_Directions_. In the material below, find the line containing "You must install me, write to console" and the line containing "There should be package.json", then reproduce exactly both of them and every line between, and nothing else.

_Supplied records_.
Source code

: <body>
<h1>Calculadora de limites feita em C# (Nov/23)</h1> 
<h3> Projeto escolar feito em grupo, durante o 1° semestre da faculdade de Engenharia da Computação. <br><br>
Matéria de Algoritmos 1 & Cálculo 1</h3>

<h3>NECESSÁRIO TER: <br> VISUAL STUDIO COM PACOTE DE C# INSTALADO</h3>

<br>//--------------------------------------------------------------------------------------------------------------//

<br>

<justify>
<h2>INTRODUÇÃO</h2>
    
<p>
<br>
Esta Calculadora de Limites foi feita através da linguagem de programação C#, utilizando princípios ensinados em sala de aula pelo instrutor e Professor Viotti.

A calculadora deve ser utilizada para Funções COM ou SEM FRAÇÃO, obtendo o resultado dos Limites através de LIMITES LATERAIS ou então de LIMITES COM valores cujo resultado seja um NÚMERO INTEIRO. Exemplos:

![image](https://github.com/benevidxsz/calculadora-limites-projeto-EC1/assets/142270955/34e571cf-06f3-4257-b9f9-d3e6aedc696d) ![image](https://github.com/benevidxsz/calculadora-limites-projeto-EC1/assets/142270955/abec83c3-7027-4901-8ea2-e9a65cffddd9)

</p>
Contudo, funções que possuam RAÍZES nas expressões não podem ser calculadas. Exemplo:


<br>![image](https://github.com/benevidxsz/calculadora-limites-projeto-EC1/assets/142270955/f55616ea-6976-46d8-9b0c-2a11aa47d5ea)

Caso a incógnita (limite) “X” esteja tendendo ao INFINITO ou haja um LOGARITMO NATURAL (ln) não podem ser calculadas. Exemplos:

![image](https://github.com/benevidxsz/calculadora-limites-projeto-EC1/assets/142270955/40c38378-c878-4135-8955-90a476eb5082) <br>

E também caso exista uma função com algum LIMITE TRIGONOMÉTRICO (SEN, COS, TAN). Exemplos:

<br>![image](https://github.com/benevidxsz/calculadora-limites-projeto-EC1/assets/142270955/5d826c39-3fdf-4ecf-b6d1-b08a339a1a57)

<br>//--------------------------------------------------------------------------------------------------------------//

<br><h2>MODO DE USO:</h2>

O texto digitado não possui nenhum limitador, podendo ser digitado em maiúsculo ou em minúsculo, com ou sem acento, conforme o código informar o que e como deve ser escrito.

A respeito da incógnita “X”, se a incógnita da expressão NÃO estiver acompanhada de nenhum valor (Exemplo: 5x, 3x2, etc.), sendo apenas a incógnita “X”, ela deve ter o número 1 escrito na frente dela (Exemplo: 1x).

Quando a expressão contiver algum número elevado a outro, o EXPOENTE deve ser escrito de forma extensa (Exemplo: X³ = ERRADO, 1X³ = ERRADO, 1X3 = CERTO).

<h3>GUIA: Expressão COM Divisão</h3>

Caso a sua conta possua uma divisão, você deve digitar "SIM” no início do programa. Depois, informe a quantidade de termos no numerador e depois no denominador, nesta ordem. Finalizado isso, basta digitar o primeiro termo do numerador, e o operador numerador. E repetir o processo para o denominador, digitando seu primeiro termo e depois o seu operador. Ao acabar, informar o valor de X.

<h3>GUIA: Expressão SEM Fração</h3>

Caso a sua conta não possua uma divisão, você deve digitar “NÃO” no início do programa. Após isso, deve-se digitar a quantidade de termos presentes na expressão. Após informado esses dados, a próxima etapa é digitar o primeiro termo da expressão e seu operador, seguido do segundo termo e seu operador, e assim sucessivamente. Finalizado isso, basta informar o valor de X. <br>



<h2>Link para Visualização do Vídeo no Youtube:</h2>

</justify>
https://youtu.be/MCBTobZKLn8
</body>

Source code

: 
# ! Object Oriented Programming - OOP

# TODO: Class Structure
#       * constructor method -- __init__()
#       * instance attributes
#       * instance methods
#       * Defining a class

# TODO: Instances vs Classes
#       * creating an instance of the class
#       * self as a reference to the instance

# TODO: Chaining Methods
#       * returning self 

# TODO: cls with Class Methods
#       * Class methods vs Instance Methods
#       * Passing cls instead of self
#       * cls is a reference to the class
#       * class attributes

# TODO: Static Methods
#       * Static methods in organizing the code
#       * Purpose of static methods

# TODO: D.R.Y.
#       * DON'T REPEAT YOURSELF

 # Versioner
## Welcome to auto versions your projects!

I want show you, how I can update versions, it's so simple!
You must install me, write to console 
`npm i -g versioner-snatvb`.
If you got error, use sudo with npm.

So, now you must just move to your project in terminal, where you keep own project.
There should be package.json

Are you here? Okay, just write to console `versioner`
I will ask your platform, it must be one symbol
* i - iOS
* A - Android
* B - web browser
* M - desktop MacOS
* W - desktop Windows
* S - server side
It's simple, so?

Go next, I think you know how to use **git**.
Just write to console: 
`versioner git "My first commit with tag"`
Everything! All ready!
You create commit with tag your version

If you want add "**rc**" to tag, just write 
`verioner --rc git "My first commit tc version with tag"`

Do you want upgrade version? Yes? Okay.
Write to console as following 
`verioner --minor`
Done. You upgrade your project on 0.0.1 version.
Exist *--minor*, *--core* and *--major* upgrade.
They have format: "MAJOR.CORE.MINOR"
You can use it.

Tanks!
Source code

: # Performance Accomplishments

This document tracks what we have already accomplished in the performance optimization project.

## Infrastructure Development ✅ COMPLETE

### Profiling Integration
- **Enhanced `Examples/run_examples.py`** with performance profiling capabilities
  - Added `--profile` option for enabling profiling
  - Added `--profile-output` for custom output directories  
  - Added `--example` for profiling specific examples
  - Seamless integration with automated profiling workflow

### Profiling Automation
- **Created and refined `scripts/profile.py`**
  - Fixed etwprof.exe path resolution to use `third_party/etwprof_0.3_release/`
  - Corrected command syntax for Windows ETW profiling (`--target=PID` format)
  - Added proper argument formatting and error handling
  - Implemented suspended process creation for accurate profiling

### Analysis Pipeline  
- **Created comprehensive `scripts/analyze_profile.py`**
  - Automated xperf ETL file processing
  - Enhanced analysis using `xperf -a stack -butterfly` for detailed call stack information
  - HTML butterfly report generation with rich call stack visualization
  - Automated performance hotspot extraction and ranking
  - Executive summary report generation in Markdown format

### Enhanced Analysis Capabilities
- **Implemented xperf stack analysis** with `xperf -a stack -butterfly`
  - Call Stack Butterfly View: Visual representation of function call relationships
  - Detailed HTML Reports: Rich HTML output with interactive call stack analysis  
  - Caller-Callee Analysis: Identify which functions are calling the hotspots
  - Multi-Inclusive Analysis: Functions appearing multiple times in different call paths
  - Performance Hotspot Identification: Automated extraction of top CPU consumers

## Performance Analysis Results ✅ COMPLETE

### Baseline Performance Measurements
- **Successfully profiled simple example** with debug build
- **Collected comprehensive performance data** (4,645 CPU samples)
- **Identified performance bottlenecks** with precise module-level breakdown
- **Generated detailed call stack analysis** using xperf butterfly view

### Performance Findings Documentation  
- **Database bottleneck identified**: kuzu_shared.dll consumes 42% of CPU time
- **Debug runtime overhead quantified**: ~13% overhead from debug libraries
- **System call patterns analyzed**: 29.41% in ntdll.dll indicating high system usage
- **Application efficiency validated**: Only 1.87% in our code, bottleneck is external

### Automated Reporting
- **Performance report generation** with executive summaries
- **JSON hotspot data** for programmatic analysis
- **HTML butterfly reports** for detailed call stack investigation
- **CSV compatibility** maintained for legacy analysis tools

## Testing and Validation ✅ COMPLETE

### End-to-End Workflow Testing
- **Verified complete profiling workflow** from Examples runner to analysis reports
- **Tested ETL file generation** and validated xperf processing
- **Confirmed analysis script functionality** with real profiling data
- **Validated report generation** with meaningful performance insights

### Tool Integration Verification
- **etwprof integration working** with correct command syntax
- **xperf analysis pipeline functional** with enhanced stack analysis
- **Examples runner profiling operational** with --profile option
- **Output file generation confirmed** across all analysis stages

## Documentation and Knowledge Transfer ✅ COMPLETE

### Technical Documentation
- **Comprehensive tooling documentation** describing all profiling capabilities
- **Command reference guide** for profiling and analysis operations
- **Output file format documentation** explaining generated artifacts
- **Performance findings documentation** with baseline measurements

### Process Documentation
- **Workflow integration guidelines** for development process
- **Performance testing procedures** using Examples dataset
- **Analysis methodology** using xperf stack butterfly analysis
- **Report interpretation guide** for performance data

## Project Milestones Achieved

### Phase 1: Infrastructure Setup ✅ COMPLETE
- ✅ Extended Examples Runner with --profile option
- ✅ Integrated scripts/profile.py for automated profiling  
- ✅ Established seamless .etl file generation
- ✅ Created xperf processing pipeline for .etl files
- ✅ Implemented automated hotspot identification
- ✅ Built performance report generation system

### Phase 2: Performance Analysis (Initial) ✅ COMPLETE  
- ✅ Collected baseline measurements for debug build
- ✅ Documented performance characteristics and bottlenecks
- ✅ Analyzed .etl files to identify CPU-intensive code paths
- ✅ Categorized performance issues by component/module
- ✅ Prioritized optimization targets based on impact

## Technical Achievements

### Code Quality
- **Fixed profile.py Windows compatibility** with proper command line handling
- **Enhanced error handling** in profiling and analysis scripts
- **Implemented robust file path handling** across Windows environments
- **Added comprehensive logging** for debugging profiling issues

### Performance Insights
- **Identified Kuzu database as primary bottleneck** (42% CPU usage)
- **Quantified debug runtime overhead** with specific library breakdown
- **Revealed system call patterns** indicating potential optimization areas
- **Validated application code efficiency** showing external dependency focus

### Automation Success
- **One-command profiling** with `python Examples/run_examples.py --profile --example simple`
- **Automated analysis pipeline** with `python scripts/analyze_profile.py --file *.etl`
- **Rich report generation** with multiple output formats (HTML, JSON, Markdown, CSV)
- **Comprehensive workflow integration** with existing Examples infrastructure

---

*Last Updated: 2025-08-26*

_Result of the task_.
You must install me, write to console 
`npm i -g versioner-snatvb`.
If you got error, use sudo with npm.

So, now you must just move to your project in terminal, where you keep own project.
There should be package.json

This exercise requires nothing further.